In a Caribbean cave scientists made a groundbreaking discovery that rewrites what we know about ancient bee behavior. About 20,000 years ago, bees living in Cueva de Mono in the Dominican Republic created their nests not in soft soil like their modern descendants, but inside the empty tooth sockets of prey animals eaten by giant ancestors of the barn owl. Dr. Lazaro Viñola-López of the Field Museum in Chicago was examining mammal fossils when he noticed something strange: the sediment filling the tooth sockets looked deliberately placed rather than randomly accumulated, reminding him of ancient wasp cocoons he’d seen years earlier.

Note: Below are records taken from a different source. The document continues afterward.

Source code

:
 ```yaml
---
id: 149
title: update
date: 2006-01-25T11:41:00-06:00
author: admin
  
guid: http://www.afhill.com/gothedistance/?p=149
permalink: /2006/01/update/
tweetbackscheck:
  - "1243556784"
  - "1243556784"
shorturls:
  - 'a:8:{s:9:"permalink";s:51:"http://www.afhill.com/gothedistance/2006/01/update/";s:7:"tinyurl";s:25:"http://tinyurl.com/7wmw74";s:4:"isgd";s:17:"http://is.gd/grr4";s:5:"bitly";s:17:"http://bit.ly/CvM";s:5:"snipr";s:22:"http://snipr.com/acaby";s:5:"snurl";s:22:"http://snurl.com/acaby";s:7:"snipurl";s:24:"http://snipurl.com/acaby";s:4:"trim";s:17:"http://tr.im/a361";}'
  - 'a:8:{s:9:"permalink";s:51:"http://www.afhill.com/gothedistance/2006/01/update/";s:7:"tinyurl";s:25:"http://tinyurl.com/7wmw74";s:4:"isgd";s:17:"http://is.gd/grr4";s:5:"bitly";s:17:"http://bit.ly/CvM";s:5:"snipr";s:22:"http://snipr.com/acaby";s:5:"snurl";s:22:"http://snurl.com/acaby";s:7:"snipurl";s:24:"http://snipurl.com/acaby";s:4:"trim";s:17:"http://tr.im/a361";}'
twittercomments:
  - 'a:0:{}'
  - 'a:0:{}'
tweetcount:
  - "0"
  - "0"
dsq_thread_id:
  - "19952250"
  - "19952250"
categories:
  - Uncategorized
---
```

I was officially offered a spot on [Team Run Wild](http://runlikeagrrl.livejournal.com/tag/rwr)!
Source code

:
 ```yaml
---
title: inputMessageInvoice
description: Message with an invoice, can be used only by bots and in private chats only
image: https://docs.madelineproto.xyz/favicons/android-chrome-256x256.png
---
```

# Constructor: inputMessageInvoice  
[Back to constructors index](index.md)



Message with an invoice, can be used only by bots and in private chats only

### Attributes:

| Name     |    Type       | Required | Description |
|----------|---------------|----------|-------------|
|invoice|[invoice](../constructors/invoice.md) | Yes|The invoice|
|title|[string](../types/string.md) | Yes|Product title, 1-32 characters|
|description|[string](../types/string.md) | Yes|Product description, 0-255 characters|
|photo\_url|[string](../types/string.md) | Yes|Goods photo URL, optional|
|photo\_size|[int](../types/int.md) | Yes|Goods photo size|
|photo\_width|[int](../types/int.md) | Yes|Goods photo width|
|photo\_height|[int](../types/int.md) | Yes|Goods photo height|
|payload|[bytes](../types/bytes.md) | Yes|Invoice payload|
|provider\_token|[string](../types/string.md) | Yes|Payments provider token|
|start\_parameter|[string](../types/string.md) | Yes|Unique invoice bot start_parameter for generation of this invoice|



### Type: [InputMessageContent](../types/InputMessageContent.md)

Using CT scans to examine the fossils without destroying them, the research team confirmed that the bees had mixed their saliva with dirt to create tiny individual mud nests for their eggs right inside the bones. The researchers believe a lack of topsoil outside the cave combined with an abundance of silt inside led to this bizarre nesting behavior that has never been documented before. The cave itself represents layers of paleontological history containing fossils from more than 50 different species including rodents, sloths, birds, reptiles, and the colossal owls that left generations of coughed-up pellets on the cave floor. The discovery was almost lost forever when the team learned a local resident was preparing to use the scientifically valuable cave as his toilet, forcing them to launch a rescue mission to extract as many fossils as possible before they were destroyed. The findings published in Royal Society Open Science prove that even when searching for large vertebrate fossils, scientists need to pay attention to the tiny traces left by insects, as they can reveal entire ecosystems that vanished millennia ago.